Task to complete -
Below are records; how many of their lines contain "This"? Reply with the number and no other words.

Dataset excerpts -
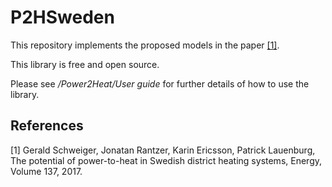 # P2HSweden

This repository implements the proposed models in the paper [[1]](#1).

This library is free and open source.

Please see */Power2Heat/User guide* for further details of how to use the library.


## References
<a id="1">[1]</a> 
Gerald Schweiger, Jonatan Rantzer, Karin Ericsson, Patrick Lauenburg,
The potential of power-to-heat in Swedish district heating systems,
Energy, Volume 137, 2017.
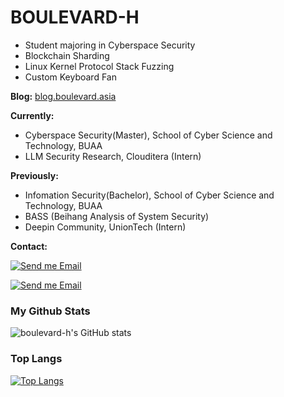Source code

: # BOULEVARD-H
- Student majoring in Cyberspace Security
- Blockchain Sharding
- Linux Kernel Protocol Stack Fuzzing
- Custom Keyboard Fan

**Blog:** [blog.boulevard.asia](https://blog.boulevard.asia/)

**Currently:**
- Cyberspace Security(Master), School of Cyber Science and Technology, BUAA
- LLM Security Research, Clouditera (Intern)

**Previously:**
- Infomation Security(Bachelor), School of Cyber Science and Technology, BUAA
- BASS (Beihang Analysis of System Security)
- Deepin Community, UnionTech (Intern)

<p>

**Contact:**

[![Send me Email](https://img.shields.io/static/v1?label=email&message=yuxuanhu@buaa.edu.cn&color=blue&style=flat-square)](mailto:yuxuanhu@buaa.edu.cn)

[![Send me Email](https://img.shields.io/static/v1?label=email&message=qq1549819758@gmail.com&color=orange&style=flat-square)](mailto:qq1549819758@gmail.com)

</p>


### **My Github Stats**  
![boulevard-h's GitHub stats](https://github-readme-stats.vercel.app/api?username=boulevard-h&theme=tokyonight&show_icons=true) 

### **Top Langs**
[![Top Langs](https://github-readme-stats.vercel.app/api/top-langs/?username=boulevard-h&theme=tokyonight)](https://github.com/anuraghazra/github-readme-stats)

Finished task -
2